Tuesday, April 12, 2011

A Picture Tells a Thousand Tales...

Last Monday, I had the pleasure of joining the reception for the Photography Galore show in Battle Ground, Washington in which three of my digital photos were displayed. I felt honored to be in the company of many well know photographers in the area, as well as a feature showing of the photography of the Battle Ground High School photography students. I wish it did not violate copywrite to show you photos of their work. It was amazing!!
My first tentative step into the art world was through my photography, hastily entered into a high school art show, oh so many years ago now. I had taken a few photos with a Graphlex press camera and 120 film and, on a whim, decided to see how they held up in a juried show. To my surprise, I received a blue ribbon and an honorable mention. Who could not be hooked on photography after that!?!


I love photography most, though, for preserving life memories of the people who have lived in my heart and the places I have traveled throughout the years. Without photography, the emotions are preserved in the soul, but the images can frequently become time worn and faded. Just a few moments looking through my photos never fails to put me in a better mood with the many memories they bring back.


The top photograph above my head is of a pair of shoes in a long abandoned house we found in Tennessee on a trip with my sister and neice where we traced the places our ancestors lived during the civil war era. The shoes were brittle and curled with age, but had once been a cherished possesion of someone who lived there. It's almost if you could reach through the glass and touch history.


The photo below that was of a mountain creek I crossed on a plank during my solo hike of Mt. Whitney in California, something I had never tried before. I worried about being alone on a weeklong car trip spanning four different states, but I never ran out of people to talk to or have meals with and the photos keep the fond memories safe of those I met along the way.

The last photo was also taken in the old abandoned house, of a tattered lace curtain strung across a bedroom window. There were seven layers of wallpaper on the wooden slat walls and the remains of an old spring mattress on the floor. The front of the home had collapsed, leaving the interior open to the elements, but the curtain still remained...still elegant as it moved gracefully in a light breeze.


For me a photograph will always be an open doorway to time travel...and an opportunity to revisit those moments that will live in our hearts forever.

Saturday, April 02, 2011

Sun Warmed Soil and Song Filled Skies

I felt the sun before I saw it. Light drifting lazily through the slats of the blinds falling gently onto the duvet, tickling my eyelids with the warmth that only sunlight brings. Warmth that envelopes the soul and sings of better days coming. I hear the birds celebrating with song and know when I get to my garden, there will be new buds reaching towards the light. What a blessing that this, our first true day of sun, falls on my day off gifting me with the opportunity get my hands dirty . I filled the feeders and was soon rewarded with juncos, house finches, goldfinches, bushtits, and chickadees eating with abandon, squabbling for rights to eat, and building nests in the nearby cedar trees.

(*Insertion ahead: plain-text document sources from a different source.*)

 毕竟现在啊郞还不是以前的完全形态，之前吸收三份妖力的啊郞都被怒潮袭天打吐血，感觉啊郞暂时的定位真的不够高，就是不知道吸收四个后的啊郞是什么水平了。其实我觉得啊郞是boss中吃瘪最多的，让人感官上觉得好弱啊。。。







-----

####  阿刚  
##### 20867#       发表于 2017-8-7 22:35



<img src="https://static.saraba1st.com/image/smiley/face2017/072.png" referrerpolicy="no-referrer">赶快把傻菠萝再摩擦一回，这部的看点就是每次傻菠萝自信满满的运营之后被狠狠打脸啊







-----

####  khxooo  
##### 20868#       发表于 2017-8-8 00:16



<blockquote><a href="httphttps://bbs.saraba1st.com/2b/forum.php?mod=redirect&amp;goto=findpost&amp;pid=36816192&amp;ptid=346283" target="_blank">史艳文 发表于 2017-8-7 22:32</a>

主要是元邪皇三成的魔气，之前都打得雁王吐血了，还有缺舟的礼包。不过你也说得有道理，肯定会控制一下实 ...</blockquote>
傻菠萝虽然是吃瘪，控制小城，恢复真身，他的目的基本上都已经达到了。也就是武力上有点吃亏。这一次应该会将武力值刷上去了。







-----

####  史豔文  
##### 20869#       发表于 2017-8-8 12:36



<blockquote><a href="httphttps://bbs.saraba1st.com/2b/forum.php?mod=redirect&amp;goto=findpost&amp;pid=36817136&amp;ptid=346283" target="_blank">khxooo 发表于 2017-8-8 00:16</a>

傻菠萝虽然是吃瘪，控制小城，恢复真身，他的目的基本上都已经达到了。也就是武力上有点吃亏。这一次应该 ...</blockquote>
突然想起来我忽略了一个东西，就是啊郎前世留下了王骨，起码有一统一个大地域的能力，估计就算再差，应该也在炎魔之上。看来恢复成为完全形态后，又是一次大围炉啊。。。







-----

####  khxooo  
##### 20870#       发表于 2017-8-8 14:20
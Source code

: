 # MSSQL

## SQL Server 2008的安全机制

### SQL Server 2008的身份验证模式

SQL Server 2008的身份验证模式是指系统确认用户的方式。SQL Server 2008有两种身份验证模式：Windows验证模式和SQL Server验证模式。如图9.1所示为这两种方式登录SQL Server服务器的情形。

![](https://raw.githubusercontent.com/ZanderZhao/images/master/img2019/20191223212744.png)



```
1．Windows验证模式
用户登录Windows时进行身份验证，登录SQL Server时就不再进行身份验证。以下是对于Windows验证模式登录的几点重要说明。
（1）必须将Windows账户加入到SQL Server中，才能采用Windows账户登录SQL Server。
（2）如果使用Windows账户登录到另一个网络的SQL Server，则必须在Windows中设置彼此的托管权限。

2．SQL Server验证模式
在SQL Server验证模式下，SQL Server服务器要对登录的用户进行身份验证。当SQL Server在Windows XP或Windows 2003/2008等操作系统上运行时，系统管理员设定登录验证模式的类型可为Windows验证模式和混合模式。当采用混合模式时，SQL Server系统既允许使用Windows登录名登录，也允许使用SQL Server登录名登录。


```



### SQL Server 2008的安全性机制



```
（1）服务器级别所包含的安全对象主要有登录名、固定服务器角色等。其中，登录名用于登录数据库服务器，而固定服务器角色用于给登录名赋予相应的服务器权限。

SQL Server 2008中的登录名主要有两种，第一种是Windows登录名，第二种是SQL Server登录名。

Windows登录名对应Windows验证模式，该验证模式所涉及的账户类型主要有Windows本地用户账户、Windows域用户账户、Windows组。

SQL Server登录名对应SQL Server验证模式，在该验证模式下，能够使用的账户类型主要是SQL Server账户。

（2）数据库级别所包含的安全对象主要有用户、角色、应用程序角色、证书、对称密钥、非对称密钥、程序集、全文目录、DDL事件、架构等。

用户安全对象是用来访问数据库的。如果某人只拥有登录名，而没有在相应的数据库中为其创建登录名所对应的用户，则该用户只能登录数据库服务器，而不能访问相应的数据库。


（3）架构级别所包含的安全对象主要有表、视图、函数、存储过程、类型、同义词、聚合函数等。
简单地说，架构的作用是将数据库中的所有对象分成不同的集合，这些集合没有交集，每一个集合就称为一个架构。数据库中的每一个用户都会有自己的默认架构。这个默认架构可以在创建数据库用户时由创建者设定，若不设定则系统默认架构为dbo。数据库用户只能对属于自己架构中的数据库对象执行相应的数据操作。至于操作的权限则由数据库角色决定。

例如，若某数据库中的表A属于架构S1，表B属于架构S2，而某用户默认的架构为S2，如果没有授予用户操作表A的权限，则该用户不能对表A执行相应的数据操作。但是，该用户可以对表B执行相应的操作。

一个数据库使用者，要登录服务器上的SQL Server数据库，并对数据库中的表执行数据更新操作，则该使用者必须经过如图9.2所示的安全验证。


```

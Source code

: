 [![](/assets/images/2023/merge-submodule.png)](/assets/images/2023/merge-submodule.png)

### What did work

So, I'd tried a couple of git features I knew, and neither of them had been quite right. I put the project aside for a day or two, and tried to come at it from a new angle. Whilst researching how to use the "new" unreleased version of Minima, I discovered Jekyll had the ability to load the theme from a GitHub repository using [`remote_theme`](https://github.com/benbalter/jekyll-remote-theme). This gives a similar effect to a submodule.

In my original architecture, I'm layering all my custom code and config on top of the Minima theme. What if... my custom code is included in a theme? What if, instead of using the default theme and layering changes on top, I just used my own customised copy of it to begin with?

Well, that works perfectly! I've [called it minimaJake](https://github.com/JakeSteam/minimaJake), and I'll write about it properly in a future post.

My lettuce garden has sprouted and in a few weeks, there will be no more need to buy salad greens at the market.


The weeds are out of the new herb garden and to my delight, it looks like 21 lavenders made it through this rainy year without getting their feet too wet. The only thing left to do is to mow, but I haven't yet enjoyed the newly grown grass, making it easiy to delay. As for the backyard, this may be the year I create my "natural" lawn, simply seeding wildflowers rather than pollute the air with engine exhaust.


The cherry tree is blossoming with abandon...


Everything is filled with buds and blossoms and color and shouting that spring has finally arrived.